# Moving your haunt location, or changing themes. What challenges did you face??



## niblique71 (Dec 2, 2009)

For the past few years I;ve been contemplating moving 75% of my haunt to my back yard where it's has some level ground. This is to (eventually) Save set up/tear down time, and give me more opportunity's offer a more enriching haunt for my TOT's. 

What I didn't realize is How much thought went into my previous haunt. I spent 6 years thinking of ways so improve things every year. This is now the first year of a new haunt terrain, and Iam realizing how much of my previous haunt seemed automatic...

What challenges did you face when you moved (into a new home or haunt location) oir changed themes?? can't afford to Ditch props or sell them... I need as much as I can make or get.

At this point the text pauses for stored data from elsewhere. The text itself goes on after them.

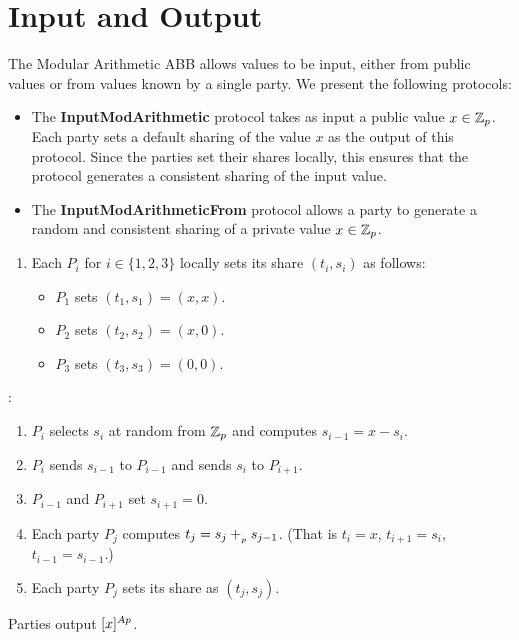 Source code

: \section{Input and Output}

The Modular Arithmetic ABB allows values to be input, either from public values or from values known by a single party.
We present the following protocols:
\begin{itemize}
    \item The {\bf InputModArithmetic} protocol takes as input a public value $x \in \mathbb{Z}_p$.
    Each party sets a default sharing of the value $x$ as the output of this protocol. 
    Since the parties set their shares locally, this ensures that the protocol generates a consistent sharing of the input value.
    \item The {\bf InputModArithmeticFrom} protocol allows a party to generate a random and consistent sharing of a private value $x \in \mathbb{Z}_p$.
\end{itemize}

\begin{protocol}[Input]
	\begin{enumerate}
        \item Each $P_i$ for $i \in \{1, 2, 3\}$ locally sets its share $(t_i, s_i)$ as follows:
        \begin{itemize}
            \item $P_1$ sets $(t_1, s_1) = (x, x)$.
            \item $P_2$ sets $(t_2, s_2) = (x, 0)$.
            \item $P_3$ sets $(t_3, s_3) = (0, 0)$. 
        \end{itemize}
	\end{enumerate}

	\noindent {}:
	\begin{enumerate}
		\item $P_i$ selects $s_i$ at random from $\mathbb{Z}_p$ and computes $s_{i - 1} = x - s_i$.
		\item $P_i$ sends $s_{i - 1}$ to $P_{i - 1}$ and sends $s_i$ to $P_{i + 1}$.
		\item $P_{i-1}$ and $P_{i+1}$ set $s_{i+1} = 0$.
		\item Each party $P_j$ computes $t_j = s_j +_{_p} s_{j - 1}$.
			(That is $t_i = x$, $t_{i + 1} = s_{i}$, $t_{i - 1} = s_{i - 1}$.)
		\item Each party $P_j$ sets its share as $(t_j, s_j)$.
	\end{enumerate}
		Parties output $[x]^{Ap}$.
\end{protocol}

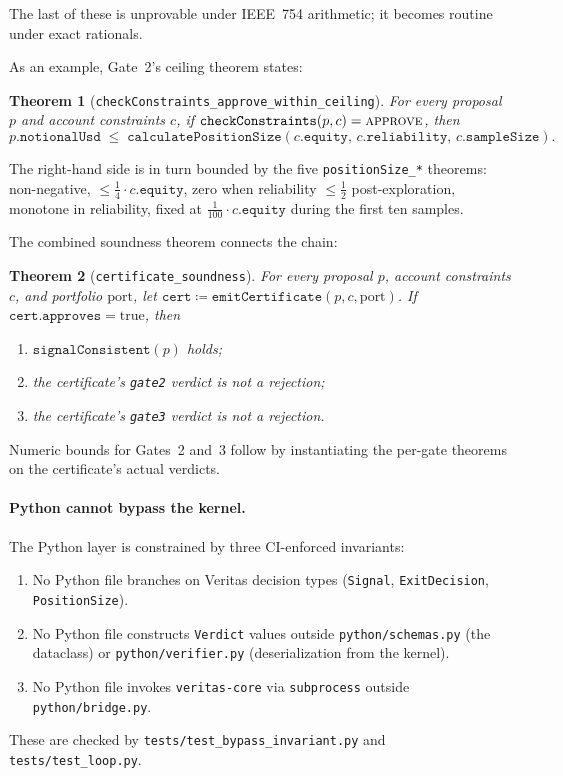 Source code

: \documentclass[11pt, a4paper]{article}
\newtheorem{theorem}{Theorem}
\begin{document}
\noindent The last of these is unprovable under IEEE~754 arithmetic;
it becomes routine under exact rationals.

As an example, Gate~2's ceiling theorem states:
\begin{theorem}[\texttt{checkConstraints\_approve\_within\_ceiling}]
\label{thm:gate2}
For every proposal $p$ and account constraints $c$, if
$\texttt{checkConstraints}(p, c) = \textsc{approve}$, then
\[
  p.\texttt{notionalUsd} \;\leq\;
  \texttt{calculatePositionSize}(c.\texttt{equity},\, c.\texttt{reliability},\, c.\texttt{sampleSize}).
\]
\end{theorem}
\noindent The right-hand side is in turn bounded by the five
\texttt{positionSize\_*} theorems: non-negative, $\leq \tfrac{1}{4} \cdot
c.\texttt{equity}$, zero when reliability $\leq \tfrac{1}{2}$
post-exploration, monotone in reliability, fixed at $\tfrac{1}{100}
\cdot c.\texttt{equity}$ during the first ten samples.

The combined soundness theorem connects the chain:
\begin{theorem}[\texttt{certificate\_soundness}]
For every proposal $p$, account constraints $c$, and portfolio
$\text{port}$, let
$\texttt{cert} \coloneqq \texttt{emitCertificate}(p, c, \text{port})$.
If $\texttt{cert}.\texttt{approves} = \text{true}$, then
\begin{enumerate}[leftmargin=2em, itemsep=1pt, topsep=2pt]
\item $\texttt{signalConsistent}(p)$ holds;
\item the certificate's \texttt{gate2} verdict is not a rejection;
\item the certificate's \texttt{gate3} verdict is not a rejection.
\end{enumerate}
\end{theorem}
\noindent Numeric bounds for Gates~2 and~3 follow by instantiating the
per-gate theorems on the certificate's actual verdicts.

\paragraph{Python cannot bypass the kernel.} The Python layer is
constrained by three CI-enforced invariants:
\begin{enumerate}[leftmargin=2em, itemsep=1pt, topsep=2pt]
\item No Python file branches on Veritas decision types
      (\texttt{Signal}, \texttt{ExitDecision}, \texttt{PositionSize}).
\item No Python file constructs \texttt{Verdict} values outside
      \texttt{python/schemas.py} (the dataclass) or
      \texttt{python/verifier.py} (deserialization from the kernel).
\item No Python file invokes \texttt{veritas-core} via
      \texttt{subprocess} outside \texttt{python/bridge.py}.
\end{enumerate}
These are checked by \texttt{tests/test\_bypass\_invariant.py} and
\texttt{tests/test\_loop.py}.
\end{document}
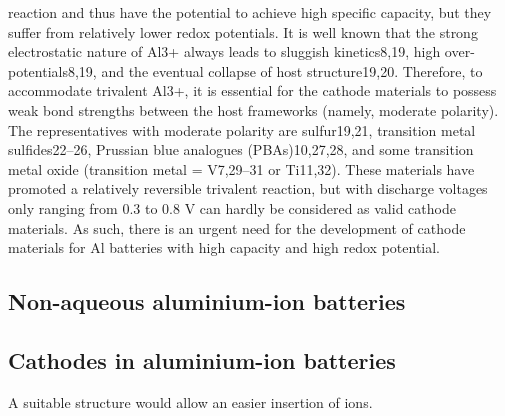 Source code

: reaction and thus have the potential to achieve high specific capacity, but they suffer from relatively lower redox potentials. It is well known that the strong electrostatic nature of Al3+ always leads to sluggish kinetics8,19, high over-potentials8,19, and the eventual collapse of host structure19,20. Therefore, to accommodate trivalent Al3+, it is essential for the cathode materials to possess weak bond strengths between the host frameworks (namely, moderate polarity). The representatives with moderate polarity are sulfur19,21, transition metal sulfides22–26, Prussian blue analogues (PBAs)10,27,28, and some transition metal oxide (transition metal = V7,29–31 or Ti11,32). These materials have promoted a relatively reversible trivalent reaction, but with discharge voltages only ranging from 0.3 to 0.8 V can hardly be considered as valid cathode materials. As such, there is an urgent need for the development of cathode materials for Al
batteries with high capacity and high redox potential.

\subsection{Non-aqueous aluminium-ion batteries}

\subsection{Cathodes in aluminium-ion batteries}
A suitable structure would allow an easier insertion of ions.  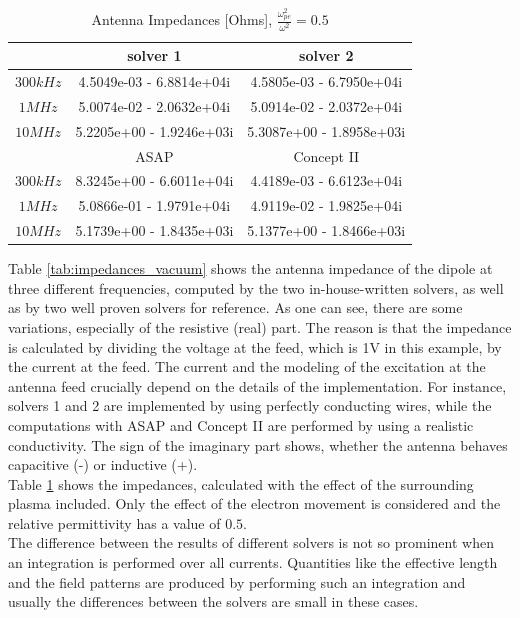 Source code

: \documentclass[draft,ras]{agutex}
\begin{document}
\begin{article}
\begin{table}
\caption{Antenna Impedances [Ohms], $\frac{\omega_{pe}^2}{\omega^2}=0.5$}
\label{tab:impedances_plasma}
\begin{tabular}{|c|c|c|}
 \hline
 & solver 1  & solver 2  \\
\hline
$300 kHz$ & 4.5049e-03 - 6.8814e+04i & 4.5805e-03 - 6.7950e+04i  \\
$1 MHz$ &  5.0074e-02 - 2.0632e+04i &  5.0914e-02 - 2.0372e+04i \\
$10 MHz$ & 5.2205e+00 - 1.9246e+03i &  5.3087e+00 - 1.8958e+03i \\
\hline
& ASAP  & Concept II  \\
\hline
$300 kHz$ & 8.3245e+00 - 6.6011e+04i &  4.4189e-03 - 6.6123e+04i \\
$1 MHz$ & 5.0866e-01 - 1.9791e+04i &  4.9119e-02 - 1.9825e+04i \\
$10 MHz$ &  5.1739e+00 - 1.8435e+03i&  5.1377e+00 - 1.8466e+03i \\
\hline
\end{tabular}
\end{table}

Table \ref{tab:impedances_vacuum} shows the antenna impedance of the dipole at three different frequencies, computed by the two in-house-written solvers, as well as by two well proven solvers for reference. As one can see, there are some variations, especially of the resistive (real) part. The reason is that the impedance is calculated by dividing the voltage at the feed, which is 1V in this example, by the current at the feed. The current and the modeling of the excitation at the antenna feed crucially depend on the details of the implementation. For instance, solvers 1 and 2 are implemented by using perfectly conducting wires, while the computations with ASAP and Concept II are performed by using a realistic conductivity. The sign of the imaginary part shows, whether the antenna behaves capacitive (-) or inductive (+).\\

Table \ref{tab:impedances_plasma} shows the impedances, calculated with the effect of the surrounding plasma included. Only the effect of the electron movement is considered and the relative permittivity has a value of $0.5$.\\

The difference between the results of different solvers is not so prominent when an integration is performed over all currents. Quantities like the effective length and the field patterns are produced by performing such an integration and usually the differences between the solvers are small in these cases.\\



\end{article}
\end{document}
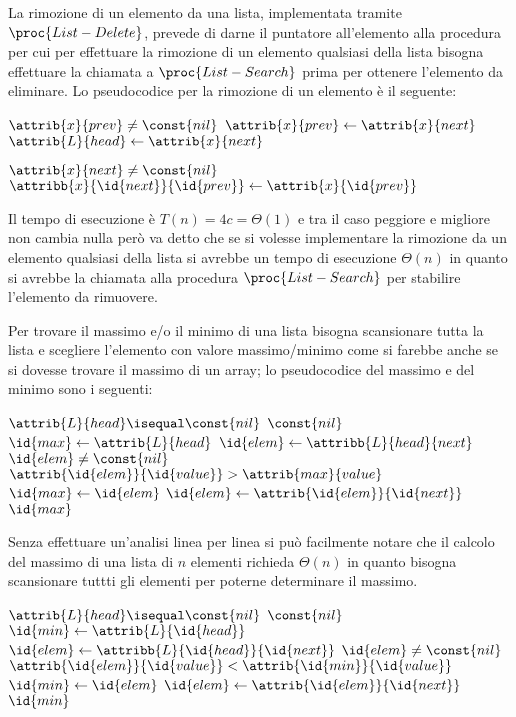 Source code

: La rimozione di un elemento da una lista, implementata tramite $\proc{List-Delete}$,
prevede di darne il puntatore all'elemento alla procedura per cui per effettuare
la rimozione di un elemento qualsiasi della lista bisogna effettuare la chiamata
a $\proc{List-Search}$ prima per ottenere l'elemento da eliminare.
Lo pseudocodice per la rimozione di un elemento è il seguente:
\begin{codebox}
\li \If $\attrib{x}{prev} \neq \const{nil}$
    \Then
\li              $\attrib{x}{prev} \gets \attrib{x}{next}$
    \End
\li \Else        $\attrib{L}{head} \gets \attrib{x}{next}$

\li \If $\attrib{x}{next} \neq \const{nil}$
    \Then
\li              $\attribb{x}{\id{next}}{\id{prev}} \gets \attrib{x}{\id{prev}}$
    \End
\end{codebox}
Il tempo di esecuzione è $T(n) = 4c = \Theta(1)$ e tra il caso peggiore e migliore non cambia
nulla però va detto che se si volesse implementare la rimozione da un elemento qualsiasi
della lista si avrebbe un tempo di esecuzione $\Theta(n)$ in quanto si avrebbe la chiamata
alla procedura $\proc{List-Search}$ per stabilire l'elemento da rimuovere.

Per trovare il massimo e/o il minimo di una lista bisogna scansionare tutta la lista
e scegliere l'elemento con valore massimo/minimo come si farebbe anche se si dovesse
trovare il massimo di un array; lo pseudocodice del massimo e del minimo sono i seguenti:
\begin{codebox}
\li \If $\attrib{L}{head} \isequal \const{nil}$
    \Then
\li                \Return $\const{nil}$
\li $\id{max} \gets \attrib{L}{head}$
\li $\id{elem} \gets \attribb{L}{head}{next}$
\li \While $\id{elem} \neq \const{nil}$
    \Do
\li                 \If $\attrib{\id{elem}}{\id{value}} > \attrib{max}{value}$
                    \Then
\li                              $\id{max} \gets \id{elem}$
                    \End
\li                 $\id{elem} \gets \attrib{\id{elem}}{\id{next}}$
    \End
\li \Return $\id{max}$
\end{codebox}
Senza effettuare un'analisi linea per linea si può facilmente notare che il calcolo
del massimo di una lista di $n$ elementi richieda $\Theta(n)$ in quanto bisogna
scansionare tuttti gli elementi per poterne determinare il massimo.

\begin{codebox}
\li \If $\attrib{L}{head} \isequal \const{nil}$
    \Then
\li                \Return $\const{nil}$
\li $\id{min} \gets \attrib{L}{\id{head}}$
\li $\id{elem} \gets \attribb{L}{\id{head}}{\id{next}}$
\li \While $\id{elem} \neq \const{nil}$
    \Do
\li                 \If $\attrib{\id{elem}}{\id{value}} < \attrib{\id{min}}{\id{value}}$
                    \Then
\li                              $\id{min} \gets \id{elem}$
                    \End
\li                 $\id{elem} \gets \attrib{\id{elem}}{\id{next}}$
    \End
\li \Return $\id{min}$
\end{codebox}


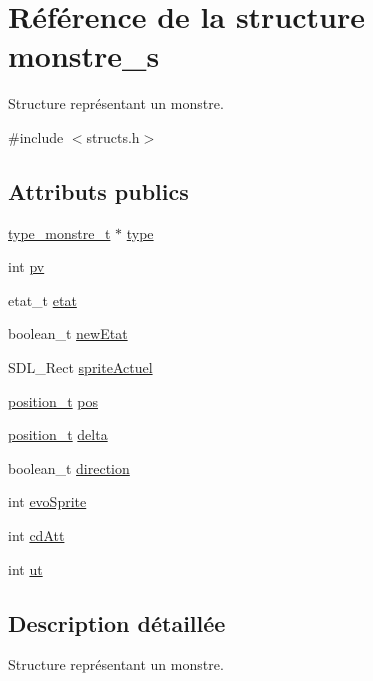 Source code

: \hypertarget{structmonstre__s}{}\section{Référence de la structure monstre\+\_\+s}
\label{structmonstre__s}


Structure représentant un monstre.  




{\ttfamily \#include $<$structs.\+h$>$}

\subsection*{Attributs publics}
\begin{DoxyCompactItemize}
\item 
\hyperlink{structtype__monstre__s}{type\+\_\+monstre\+\_\+t} $\ast$ \hyperlink{structmonstre__s_af58fb0da12d89fbdce602578f457560e}{type}
\item 
int \hyperlink{structmonstre__s_a1e26c0e85b90352f9496f331ec74e98d}{pv}
\item 
etat\+\_\+t \hyperlink{structmonstre__s_a38d270db8b7dd326f1e014eb3b72b740}{etat}
\item 
boolean\+\_\+t \hyperlink{structmonstre__s_a137937d4822ae2db1615ceeae7209e10}{new\+Etat}
\item 
S\+D\+L\+\_\+\+Rect \hyperlink{structmonstre__s_a7c57e6c890e0709f09b1df09c71a8daa}{sprite\+Actuel}
\item 
\hyperlink{structposition__s}{position\+\_\+t} \hyperlink{structmonstre__s_a972c2fb3087127d04bd3719d62c1030e}{pos}
\item 
\hyperlink{structposition__s}{position\+\_\+t} \hyperlink{structmonstre__s_a9a4bad53b10cc5379c594dd689750b0c}{delta}
\item 
boolean\+\_\+t \hyperlink{structmonstre__s_aa1a2d6868b660addc5855614f1849540}{direction}
\item 
int \hyperlink{structmonstre__s_a3815defb3b0db5e3b9fc71b77ddabeca}{evo\+Sprite}
\item 
int \hyperlink{structmonstre__s_ae6f4f8090a2bde0f555b00fc108c9130}{cd\+Att}
\item 
int \hyperlink{structmonstre__s_a0829b1dda3db793b717fa93466a686c6}{ut}
\end{DoxyCompactItemize}


\subsection{Description détaillée}
Structure représentant un monstre. 

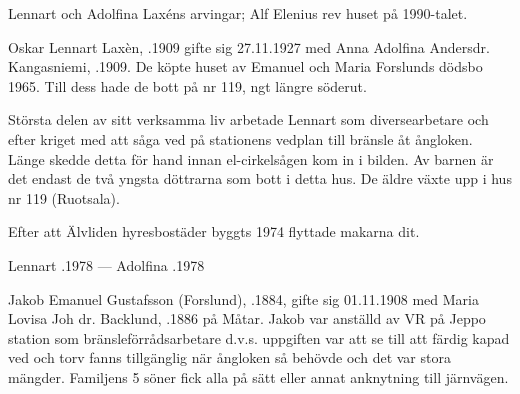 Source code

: %
Lennart och Adolfina Laxéns arvingar; Alf Elenius rev huset på 1990-talet.\jhvspace{}



%
Oskar Lennart Laxèn, .1909 gifte sig 27.11.1927 med Anna Adolfina Andersdr. Kangasniemi, .1909. De köpte huset av Emanuel och Maria Forslunds dödsbo 1965. Till dess hade de bott på nr 119, ngt längre söderut.

Största delen av sitt verksamma liv arbetade Lennart som diversearbetare och efter kriget med att såga ved på stationens vedplan till bränsle åt ångloken. Länge skedde detta för hand innan el-cirkelsågen kom in i bilden. Av barnen är det endast de två yngsta döttrarna som bott i detta hus. De äldre växte upp i hus nr 119 (Ruotsala).
\begin{jhchildren}
  \item {}
  \item {}
  \item {}
  \item {}
  \item {}
  \item {}
  \item {}
\end{jhchildren}

Efter att Älvliden hyresbostäder byggts 1974 flyttade makarna dit.

Lennart .1978  ---  Adolfina .1978


%
Jakob Emanuel Gustafsson (Forslund), .1884, gifte sig 01.11.1908 med Maria Lovisa Joh dr. Backlund,  .1886 på Måtar. Jakob var anställd av VR på Jeppo station som bränsleförrådsarbetare d.v.s. uppgiften var att se till att färdig kapad ved och torv fanns tillgänglig när ångloken så behövde och det var stora mängder. Familjens 5 söner fick alla på sätt eller annat anknytning till järnvägen.

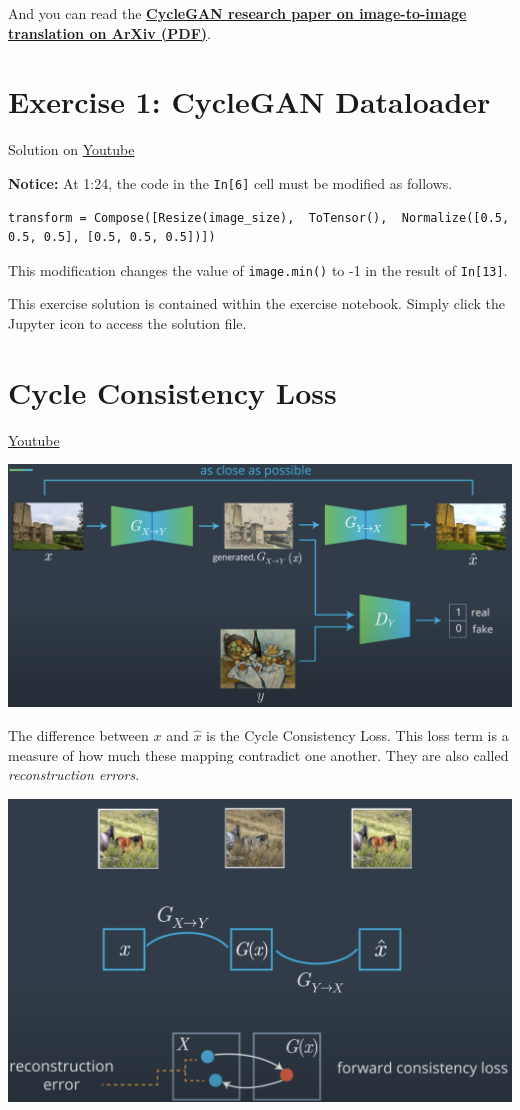 And you can read the \href{https://arxiv.org/pdf/1703.10593.pdf}{\textbf{CycleGAN research paper on image-to-image translation on ArXiv (PDF)}}.

\section{Exercise 1: CycleGAN Dataloader}

Solution on \href{https://www.youtube.com/watch?v=GktDibcEs64&t=3s}{Youtube}

\textbf{Notice:} At 1:24, the code in the \verb|In[6]| cell must be modified as follows.
\begin{lstlisting}
transform = Compose([Resize(image_size),  ToTensor(),  Normalize([0.5, 0.5, 0.5], [0.5, 0.5, 0.5])])
\end{lstlisting}
This modification changes the value of \lstinline|image.min()| to -1 in the result of \lstinline|In[13]|. \newline

This exercise solution is contained within the exercise notebook. Simply click the Jupyter icon to access the solution file.
\section{Cycle Consistency Loss}
\href{https://www.youtube.com/watch?v=pPbWXmVgY0k&t=1s}{Youtube}

\includegraphics[width=1\linewidth]{img//genAdvNet//image2image/forwardCycleConsistencyLoss.png}

The difference between \(x\) and \(\hat{x}\) is the Cycle Consistency Loss. This loss term is a measure of how much these mapping contradict one another. They are also called \textit{reconstruction errors}.

\includegraphics[width=1\linewidth]{img//genAdvNet//image2image/reconstructionError.png}

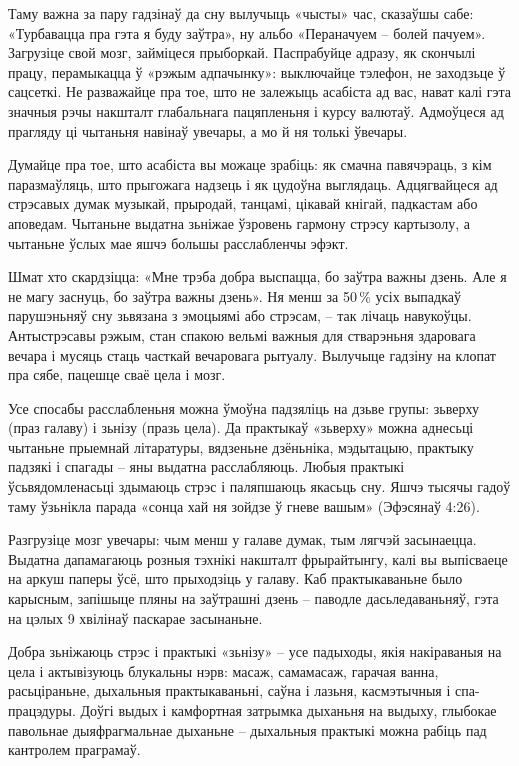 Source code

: Таму важна за пару гадзінаў да сну вылучыць «чысты» час, сказаўшы сабе: «Турбавацца пра гэта я буду заўтра», ну альбо «Пераначуем – болей пачуем». Загрузіце свой мозг, займіцеся прыборкай. Паспрабуйце адразу, як скончылі працу, перамыкацца ў «рэжым адпачынку»: выключайце тэлефон, не заходзьце ў сацсеткі. Не разважайце пра тое, што не залежыць асабіста ад вас, нават калі гэта значныя рэчы накшталт глабальнага пацяпленьня і курсу валютаў. Адмоўцеся ад прагляду ці чытаньня навінаў увечары, а мо й ня толькі ўвечары.

Думайце пра тое, што асабіста вы можаце зрабіць: як смачна павячэраць, з кім паразмаўляць, што прыгожага надзець і як цудоўна выглядаць. Адцягвайцеся ад стрэсавых думак музыкай, прыродай, танцамі, цікавай кнігай, падкастам або аповедам. Чытаньне выдатна зьніжае ўзровень гармону стрэсу картызолу, а чытаньне ўслых мае яшчэ большы расслабленчы эфэкт.

Шмат хто скардзіцца: «Мне трэба добра выспацца, бо заўтра важны дзень. Але я не магу заснуць, бо заўтра важны дзень». Ня менш за 50\,\% усіх выпадкаў парушэньняў сну зьвязана з эмоцыямі або стрэсам, – так лічаць навукоўцы. Антыстрэсавы рэжым, стан спакою вельмі важныя для стварэньня здаровага вечара і мусяць стаць часткай вечаровага рытуалу. Вылучыце гадзіну на клопат пра сябе, пацешце сваё цела і мозг.

Усе спосабы расслабленьня можна ўмоўна падзяліць на дзьве групы: зьверху (праз галаву) і зьнізу (празь цела). Да практыкаў «зьверху» можна аднесьці чытаньне прыемнай літаратуры, вядзеньне дзёньніка, мэдытацыю, практыку падзякі і спагады – яны выдатна расслабляюць. Любыя практыкі ўсьвядомленасьці здымаюць стрэс і паляпшаюць якасьць сну. Яшчэ тысячы гадоў таму ўзьнікла парада «сонца хай ня зойдзе ў гневе вашым» (Эфэсянаў 4:26).

Разгрузіце мозг увечары: чым менш у галаве думак, тым лягчэй засынаецца. Выдатна дапамагаюць розныя тэхнікі накшталт фрырайтынгу, калі вы выпісваеце на аркуш паперы ўсё, што прыходзіць у галаву. Каб практыкаваньне было карысным, запішыце пляны на заўтрашні дзень – паводле дасьледаваньняў, гэта на цэлых 9 хвілінаў паскарае засынаньне.

Добра зьніжаюць стрэс і практыкі «зьнізу» – усе падыходы, якія накіраваныя на цела і актывізуюць блукальны нэрв: масаж, самамасаж, гарачая ванна, расьціраньне, дыхальныя практыкаваньні, саўна і лазьня, касмэтычныя і спа-працэдуры. Доўгі выдых і камфортная затрымка дыханьня на выдыху, глыбокае павольнае дыяфрагмальнае дыханьне – дыхальныя практыкі можна рабіць пад кантролем праграмаў.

My Situation will eventually save me setup/ Teardown time as well as storage space, But for now it represents a much bigger challenge that I originally thought since EVERYTHING is new. new wiring, New loads on circuit breakers, new challenges with Tot traffic, New lighting effects, New wind behavoir, and new saftey concerns etc. 

I almost had a breakdown earlier today as I realized what I was facing in two weeks. Then I went back to Rule #1....Do what you can do and the rest doesn't matter...Then I made some significant progress...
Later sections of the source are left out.